Other themes that came over big, bright and bold were flowers and portraits, little bits of maritime related painting, can never be too much of that and a few animals, always popular.
While admiring Philths’s gorgeous wallpaper flowers an elderly lady paused and said to me “there’s another beautiful one around the corner, a woman in bright garments”. Cycling far and wide across London photographing parked cars – sorry, LMF2024 murals, this unspoken “Never had tourists round here before” subtext came up quite often.
That “beautiful one around the corner” was this banger from Wedo Goas and the garments were sensational.
Sebas Velasco was a new name for me and his portrait in Lambeth was one of the signature murals of the 2024 event.
Qwynto also charmed with a playful pair of characters phoning each other either side of a gated block in Bloomsbury and as its not obvious, this pair were either side of the same block and not visible one from the other.

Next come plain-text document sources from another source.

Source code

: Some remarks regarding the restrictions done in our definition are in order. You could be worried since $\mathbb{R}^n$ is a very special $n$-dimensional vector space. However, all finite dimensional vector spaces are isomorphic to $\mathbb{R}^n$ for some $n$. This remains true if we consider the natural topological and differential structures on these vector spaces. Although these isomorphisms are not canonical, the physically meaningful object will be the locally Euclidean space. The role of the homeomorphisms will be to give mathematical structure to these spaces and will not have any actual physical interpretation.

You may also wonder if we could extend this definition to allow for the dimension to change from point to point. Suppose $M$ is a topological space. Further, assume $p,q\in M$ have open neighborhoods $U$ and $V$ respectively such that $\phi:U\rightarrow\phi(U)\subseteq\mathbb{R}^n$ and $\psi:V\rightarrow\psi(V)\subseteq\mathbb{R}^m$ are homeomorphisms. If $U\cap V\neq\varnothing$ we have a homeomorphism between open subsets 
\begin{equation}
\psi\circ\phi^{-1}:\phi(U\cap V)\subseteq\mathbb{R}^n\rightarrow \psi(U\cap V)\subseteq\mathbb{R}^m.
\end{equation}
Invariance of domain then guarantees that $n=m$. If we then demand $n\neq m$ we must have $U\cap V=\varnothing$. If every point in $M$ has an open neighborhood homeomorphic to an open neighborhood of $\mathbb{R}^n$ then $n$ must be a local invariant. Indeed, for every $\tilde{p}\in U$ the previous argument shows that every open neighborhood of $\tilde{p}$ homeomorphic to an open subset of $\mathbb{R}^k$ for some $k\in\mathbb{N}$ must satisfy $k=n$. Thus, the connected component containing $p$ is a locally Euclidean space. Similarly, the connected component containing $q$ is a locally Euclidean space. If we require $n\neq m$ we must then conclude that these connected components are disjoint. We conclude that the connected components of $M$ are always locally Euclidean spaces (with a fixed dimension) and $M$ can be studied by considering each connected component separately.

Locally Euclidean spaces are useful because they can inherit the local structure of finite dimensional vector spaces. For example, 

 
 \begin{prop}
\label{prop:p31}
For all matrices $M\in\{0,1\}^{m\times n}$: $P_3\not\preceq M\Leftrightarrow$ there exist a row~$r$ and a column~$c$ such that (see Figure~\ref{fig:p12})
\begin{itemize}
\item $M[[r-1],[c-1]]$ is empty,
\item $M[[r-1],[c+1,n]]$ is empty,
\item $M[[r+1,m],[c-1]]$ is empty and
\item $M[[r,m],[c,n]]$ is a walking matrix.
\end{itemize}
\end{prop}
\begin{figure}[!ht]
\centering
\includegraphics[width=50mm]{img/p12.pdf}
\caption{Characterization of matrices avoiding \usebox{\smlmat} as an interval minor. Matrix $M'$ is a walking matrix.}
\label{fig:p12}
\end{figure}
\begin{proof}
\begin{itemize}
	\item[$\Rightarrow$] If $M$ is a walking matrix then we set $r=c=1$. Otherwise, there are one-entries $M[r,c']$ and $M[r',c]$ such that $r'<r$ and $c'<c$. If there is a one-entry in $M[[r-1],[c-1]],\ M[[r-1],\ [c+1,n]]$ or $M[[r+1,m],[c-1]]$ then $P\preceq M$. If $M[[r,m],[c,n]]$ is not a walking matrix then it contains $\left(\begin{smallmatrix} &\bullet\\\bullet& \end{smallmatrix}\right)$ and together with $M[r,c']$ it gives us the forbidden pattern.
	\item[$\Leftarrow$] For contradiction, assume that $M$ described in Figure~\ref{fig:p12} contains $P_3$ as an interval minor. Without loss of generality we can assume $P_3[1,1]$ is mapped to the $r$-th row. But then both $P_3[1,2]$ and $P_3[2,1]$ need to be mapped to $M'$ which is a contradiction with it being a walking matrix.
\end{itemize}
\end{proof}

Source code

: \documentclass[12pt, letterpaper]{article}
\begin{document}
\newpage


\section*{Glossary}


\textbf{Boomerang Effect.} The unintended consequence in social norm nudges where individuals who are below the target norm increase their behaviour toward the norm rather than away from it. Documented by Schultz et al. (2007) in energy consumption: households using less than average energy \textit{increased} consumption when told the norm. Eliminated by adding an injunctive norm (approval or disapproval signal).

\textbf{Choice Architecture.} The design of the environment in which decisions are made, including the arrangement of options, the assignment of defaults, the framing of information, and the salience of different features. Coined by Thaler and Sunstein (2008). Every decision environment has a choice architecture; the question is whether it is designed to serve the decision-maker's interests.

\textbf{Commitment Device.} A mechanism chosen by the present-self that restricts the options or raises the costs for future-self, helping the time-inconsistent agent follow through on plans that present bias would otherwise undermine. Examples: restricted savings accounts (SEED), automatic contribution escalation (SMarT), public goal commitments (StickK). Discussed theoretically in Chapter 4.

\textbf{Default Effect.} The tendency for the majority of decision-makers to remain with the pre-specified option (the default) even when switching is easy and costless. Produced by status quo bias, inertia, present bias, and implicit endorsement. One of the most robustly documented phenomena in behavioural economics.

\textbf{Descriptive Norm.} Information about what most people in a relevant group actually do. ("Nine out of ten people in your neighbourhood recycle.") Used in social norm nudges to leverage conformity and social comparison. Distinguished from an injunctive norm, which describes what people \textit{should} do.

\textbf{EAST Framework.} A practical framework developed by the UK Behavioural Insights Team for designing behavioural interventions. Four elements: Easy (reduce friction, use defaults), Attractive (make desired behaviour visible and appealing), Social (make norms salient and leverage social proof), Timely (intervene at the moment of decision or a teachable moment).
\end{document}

Having been to enough festivals and pestered enough artists to qualify as a public nuisance, occasionally mutterings are heard about “Backstreet half a mile from the main drag; only 3 colours and not even a ladder”, so it was impressive to see so many artists sublimate the ego and engage with small spaces away from the critical mass, all in the cause of brightening the parts no other arts reach. One elderly gentleman emerging from his front door opposite a cluster of utility boxes said “They used to be just grey paint, now it’s beautiful, brightens the place and I asked him if he’d do some more”. Sky High did.
Did you know London had a “Little Portugal”? Perhaps the surprising thing is that that should be a surprise.

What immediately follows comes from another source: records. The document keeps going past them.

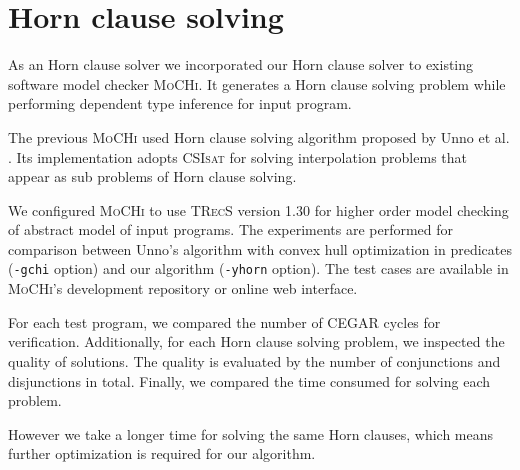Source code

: \section{Horn clause solving}

As an Horn clause solver we incorporated our Horn clause solver to
existing software model checker \textsc{MoCHi}.  It generates a Horn
clause solving problem while performing dependent type inference for
input program.

The previous \textsc{MoCHi} used Horn clause solving algorithm
proposed by Unno et al. \cite{conf/ppdp/UnnoK09}.  Its implementation
adopts \textsc{CSIsat} for solving interpolation problems that appear
as sub problems of Horn clause solving.

We configured \textsc{MoCHi} to use \textsc{TRecS} version 1.30 for
higher order model checking of abstract model of input programs.  The
experiments are performed for comparison between Unno's algorithm with
convex hull optimization in predicates (\texttt{-gchi} option) and our
algorithm (\texttt{-yhorn} option).  The test cases are available in
\textsc{MoCHi}'s development repository or online web interface.

For each test program, we compared the number of CEGAR cycles for
verification.  Additionally, for each Horn clause solving problem, we
inspected the quality of solutions.  The quality is evaluated by the
number of conjunctions and disjunctions in total.  Finally, we
compared the time consumed for solving each problem.



However we take a longer time for solving the same Horn clauses, which
means further optimization is required for our algorithm.
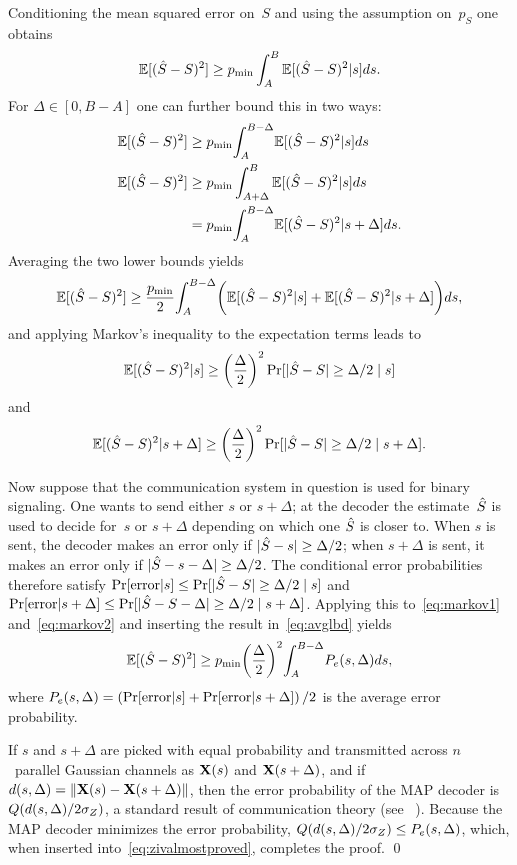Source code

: \begin{subappendices}
  Conditioning the mean squared error on~$S$ and using the assumption on~$p_S$
  one obtains
  \begin{equation*}
    {\mathbb{E}[({\hat{S}}- S)^2]} \ge {p_{\min}} \int_A^B {\mathbb{E}[({\hat{S}} - S)^2 | s]} ds.
  \end{equation*}
  For $\Delta \in [0, B-A]$ one can further bound this in two ways:
  \begin{align*}
    {\mathbb{E}[({\hat{S}}- S)^2]} &\ge {p_{\min}} {\int_A^{B-\Delta}} {\mathbb{E}[({\hat{S}}- S)^2 | s]} ds \\
    {\mathbb{E}[({\hat{S}} - S)^2]} &\ge {p_{\min}} \int_{A+\Delta}^B {\mathbb{E}[({\hat{S}} - S)^2 | s]} ds \\
    &= {p_{\min}} {\int_A^{B-\Delta}} {\mathbb{E}[({\hat{S}} - S)^2 | s + \Delta]} ds.
  \end{align*}
  Averaging the two lower bounds yields
  \begin{equation}
    \label{eq:avglbd}
    {\mathbb{E}[({\hat{S}}- S)^2]} \ge \frac{{p_{\min}}}{2} {\int_A^{B-\Delta}} \bigg( {\mathbb{E}[({\hat{S}} - S)^2 | s]} + \\
    {\mathbb{E}[({\hat{S}} - S)^2 | s + \Delta]} \bigg) ds,
  \end{equation}
  and applying Markov's inequality to the expectation terms leads to
  \begin{equation}
    \label{eq:markov1}
    {\mathbb{E}[({\hat{S}}- S)^2 | s]} \ge {\left(\frac{\Delta}{2}\right)^2} \Pr[|{\hat{S}} - S| \ge \Delta/2 \mid s]
  \end{equation}
  and
  \begin{equation}
    \label{eq:markov2}
    {\mathbb{E}[({\hat{S}}- S)^2 | s + \Delta]} \ge {\left(\frac{\Delta}{2}\right)^2} \Pr[|{\hat{S}} - S| \ge \Delta/2 \mid s+\Delta].
  \end{equation}

  Now suppose that the communication system in question is used for binary
  signaling. One wants to send either $s$ or $s+\Delta$; at the decoder the
  estimate~${\hat{S}}$ is used to decide for~$s$ or $s + \Delta$ depending on which
  one ${\hat{S}}$ is closer to. When $s$ is sent, the decoder makes an error only if
  $|{\hat{S}} - s| \ge \Delta/2$; when $s + \Delta$ is sent, it makes an error only if
  $|{\hat{S}} - s - \Delta| \ge \Delta/2$. The conditional error probabilities
  therefore satisfy $\Pr[\text{error} | s] \le \Pr[|{\hat{S}} - S| \ge \Delta/2 \mid
  s]$ and $\Pr[\text{error} | s + \Delta] \le \Pr[|{\hat{S}} - S - \Delta| \ge
  \Delta/2 \mid s + \Delta]$. Applying this to~\eqref{eq:markov1}
  and~\eqref{eq:markov2} and inserting the result in~\eqref{eq:avglbd} yields
  \begin{equation}
    \label{eq:zivalmostproved}
    {\mathbb{E}[({\hat{S}}- S)^2]} \ge {p_{\min}} {\left(\frac{\Delta}{2}\right)^2} {\int_A^{B-\Delta}} P_e(s, \Delta) ds,
  \end{equation}
  where $P_e(s, \Delta) = \left(\Pr[\text{error}|s] + \Pr[\text{error}|s +
  \Delta] \right)/2$ is the average error probability.

  If $s$ and $s+\Delta$ are picked with equal probability and transmitted across
  $n$~parallel Gaussian channels as $\mathbf{X}(s)$ and $\mathbf{X}(s+\Delta)$, and if $d(s,
  \Delta) = \| \mathbf{X}(s) - \mathbf{X}(s + \Delta)\|$, then the error probability of the MAP
  decoder is $Q(d(s,\Delta) / 2 {\sigma_Z})$, a standard result of communication theory
  (see \eg~\cite[Section~4.5]{WozencraftJ1965}). Because the MAP decoder minimizes
  the error probability, $Q(d(s,\Delta)/2{\sigma_Z}) \le P_e(s,\Delta)$, which, when
  inserted into~\eqref{eq:zivalmostproved}, completes the proof. \hfill\qed




\end{subappendices}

The best spraypaint technicians are artists with a background in graffiti, which includes quite a number of the Global Street Art house artists. The mural festival recognised graffiti and included some great pieces but they tended to be on hoardings around building sites or other locations where a limited life can be expected.
The festival also incorporated an ill-fated link with the London International Pasteup Festival, the pasteups on the GSA donated wall not lasting even 24 hours before being tagged by the usual graffiti oriented claimants to that spot. A Pref mural inside a clothing retailer stretches the boundaries of what might be plausibly considered a mural in the context of the mural festival.

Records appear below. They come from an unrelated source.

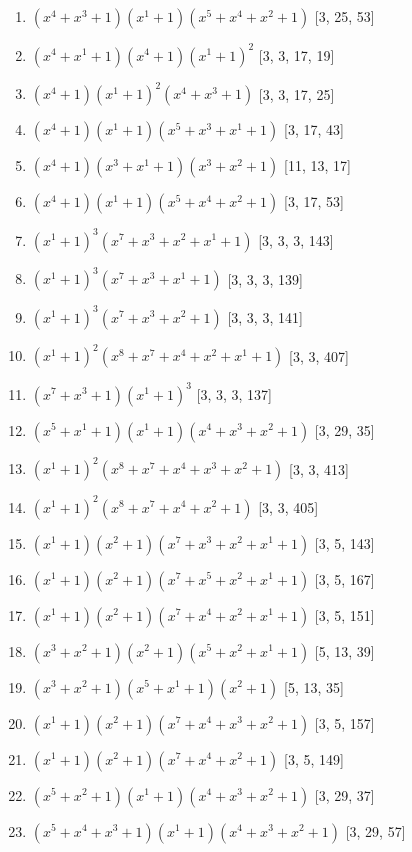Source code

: \documentclass[10pt,twocolumn]{article}
\begin{document}
\begin{enumerate}
\item $(x^{4} + x^{3} + 1)(x^{1} + 1)(x^{5} + x^{4} + x^{2} + 1)$  [3, 25, 53]
\item $(x^{4} + x^{1} + 1)(x^{4} + 1)(x^{1} + 1)^{2}$  [3, 3, 17, 19]
\item $(x^{4} + 1)(x^{1} + 1)^{2}(x^{4} + x^{3} + 1)$  [3, 3, 17, 25]
\item $(x^{4} + 1)(x^{1} + 1)(x^{5} + x^{3} + x^{1} + 1)$  [3, 17, 43]
\item $(x^{4} + 1)(x^{3} + x^{1} + 1)(x^{3} + x^{2} + 1)$  [11, 13, 17]
\item $(x^{4} + 1)(x^{1} + 1)(x^{5} + x^{4} + x^{2} + 1)$  [3, 17, 53]
\item $(x^{1} + 1)^{3}(x^{7} + x^{3} + x^{2} + x^{1} + 1)$  [3, 3, 3, 143]
\item $(x^{1} + 1)^{3}(x^{7} + x^{3} + x^{1} + 1)$  [3, 3, 3, 139]
\item $(x^{1} + 1)^{3}(x^{7} + x^{3} + x^{2} + 1)$  [3, 3, 3, 141]
\item $(x^{1} + 1)^{2}(x^{8} + x^{7} + x^{4} + x^{2} + x^{1} + 1)$  [3, 3, 407]
\item $(x^{7} + x^{3} + 1)(x^{1} + 1)^{3}$  [3, 3, 3, 137]
\item $(x^{5} + x^{1} + 1)(x^{1} + 1)(x^{4} + x^{3} + x^{2} + 1)$  [3, 29, 35]
\item $(x^{1} + 1)^{2}(x^{8} + x^{7} + x^{4} + x^{3} + x^{2} + 1)$  [3, 3, 413]
\item $(x^{1} + 1)^{2}(x^{8} + x^{7} + x^{4} + x^{2} + 1)$  [3, 3, 405]
\item $(x^{1} + 1)(x^{2} + 1)(x^{7} + x^{3} + x^{2} + x^{1} + 1)$  [3, 5, 143]
\item $(x^{1} + 1)(x^{2} + 1)(x^{7} + x^{5} + x^{2} + x^{1} + 1)$  [3, 5, 167]
\item $(x^{1} + 1)(x^{2} + 1)(x^{7} + x^{4} + x^{2} + x^{1} + 1)$  [3, 5, 151]
\item $(x^{3} + x^{2} + 1)(x^{2} + 1)(x^{5} + x^{2} + x^{1} + 1)$  [5, 13, 39]
\item $(x^{3} + x^{2} + 1)(x^{5} + x^{1} + 1)(x^{2} + 1)$  [5, 13, 35]
\item $(x^{1} + 1)(x^{2} + 1)(x^{7} + x^{4} + x^{3} + x^{2} + 1)$  [3, 5, 157]
\item $(x^{1} + 1)(x^{2} + 1)(x^{7} + x^{4} + x^{2} + 1)$  [3, 5, 149]
\item $(x^{5} + x^{2} + 1)(x^{1} + 1)(x^{4} + x^{3} + x^{2} + 1)$  [3, 29, 37]
\item $(x^{5} + x^{4} + x^{3} + 1)(x^{1} + 1)(x^{4} + x^{3} + x^{2} + 1)$  [3, 29, 57]

\end{enumerate}
\end{document}
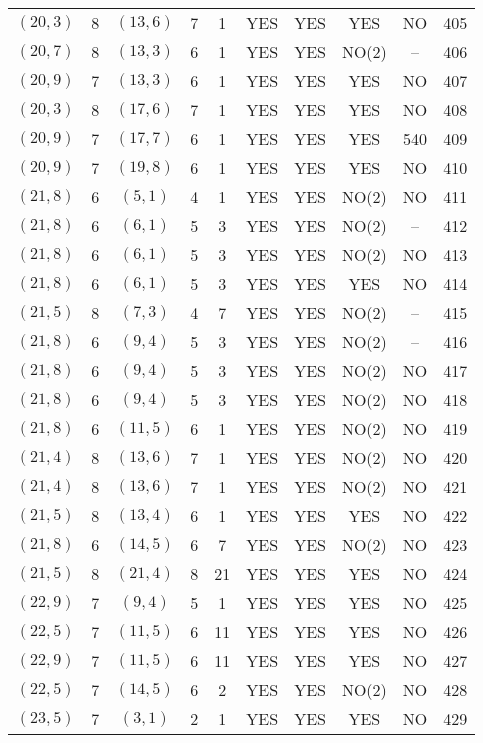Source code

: \begin{longtable}{|c|c|c|c|c|c|c|c|c|c|}
$(20, 3)$ & 8 & $(13, 6)$ & 7 & 1 & YES & YES & YES & NO & 405\\
$(20, 7)$ & 8 & $(13, 3)$ & 6 & 1 & YES & YES & NO(2) & -- & 406\\
$(20, 9)$ & 7 & $(13, 3)$ & 6 & 1 & YES & YES & YES & NO & 407\\
$(20, 3)$ & 8 & $(17, 6)$ & 7 & 1 & YES & YES & YES & NO & 408\\
$(20, 9)$ & 7 & $(17, 7)$ & 6 & 1 & YES & YES & YES & 540 & 409\\
$(20, 9)$ & 7 & $(19, 8)$ & 6 & 1 & YES & YES & YES & NO & 410\\
$(21, 8)$ & 6 & $(5, 1)$ & 4 & 1 & YES & YES & NO(2) & NO & 411\\
$(21, 8)$ & 6 & $(6, 1)$ & 5 & 3 & YES & YES & NO(2) & -- & 412\\
$(21, 8)$ & 6 & $(6, 1)$ & 5 & 3 & YES & YES & NO(2) & NO & 413\\
$(21, 8)$ & 6 & $(6, 1)$ & 5 & 3 & YES & YES & YES & NO & 414\\
$(21, 5)$ & 8 & $(7, 3)$ & 4 & 7 & YES & YES & NO(2) & -- & 415\\
$(21, 8)$ & 6 & $(9, 4)$ & 5 & 3 & YES & YES & NO(2) & -- & 416\\
$(21, 8)$ & 6 & $(9, 4)$ & 5 & 3 & YES & YES & NO(2) & NO & 417\\
$(21, 8)$ & 6 & $(9, 4)$ & 5 & 3 & YES & YES & NO(2) & NO & 418\\
$(21, 8)$ & 6 & $(11, 5)$ & 6 & 1 & YES & YES & NO(2) & NO & 419\\
$(21, 4)$ & 8 & $(13, 6)$ & 7 & 1 & YES & YES & NO(2) & NO & 420\\
$(21, 4)$ & 8 & $(13, 6)$ & 7 & 1 & YES & YES & NO(2) & NO & 421\\
$(21, 5)$ & 8 & $(13, 4)$ & 6 & 1 & YES & YES & YES & NO & 422\\
$(21, 8)$ & 6 & $(14, 5)$ & 6 & 7 & YES & YES & NO(2) & NO & 423\\
$(21, 5)$ & 8 & $(21, 4)$ & 8 & 21 & YES & YES & YES & NO & 424\\
$(22, 9)$ & 7 & $(9, 4)$ & 5 & 1 & YES & YES & YES & NO & 425\\
$(22, 5)$ & 7 & $(11, 5)$ & 6 & 11 & YES & YES & YES & NO & 426\\
$(22, 9)$ & 7 & $(11, 5)$ & 6 & 11 & YES & YES & YES & NO & 427\\
$(22, 5)$ & 7 & $(14, 5)$ & 6 & 2 & YES & YES & NO(2) & NO & 428\\
$(23, 5)$ & 7 & $(3, 1)$ & 2 & 1 & YES & YES & YES & NO & 429\\

\end{longtable}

London Mural Festival 2024 has liberated London’s street art tradition from its East London epicentre. Murals have sprouted and spread and just about every conceivable post code. 12 Bikes rides, 245km, 1 hefty accident and 15 hours in A&E so that you don’t have to. Surfaces have evolved beyond mere boundary and barrier functions to become part of a brighter, more colourful and art filled metropolis. Walls have been activated in remote locations outside Shoreditch, way beyond in fact, there are even some KT postcodes on the London Mural Festival map – and that’s as broad a definition of London as you’ll ever find or need.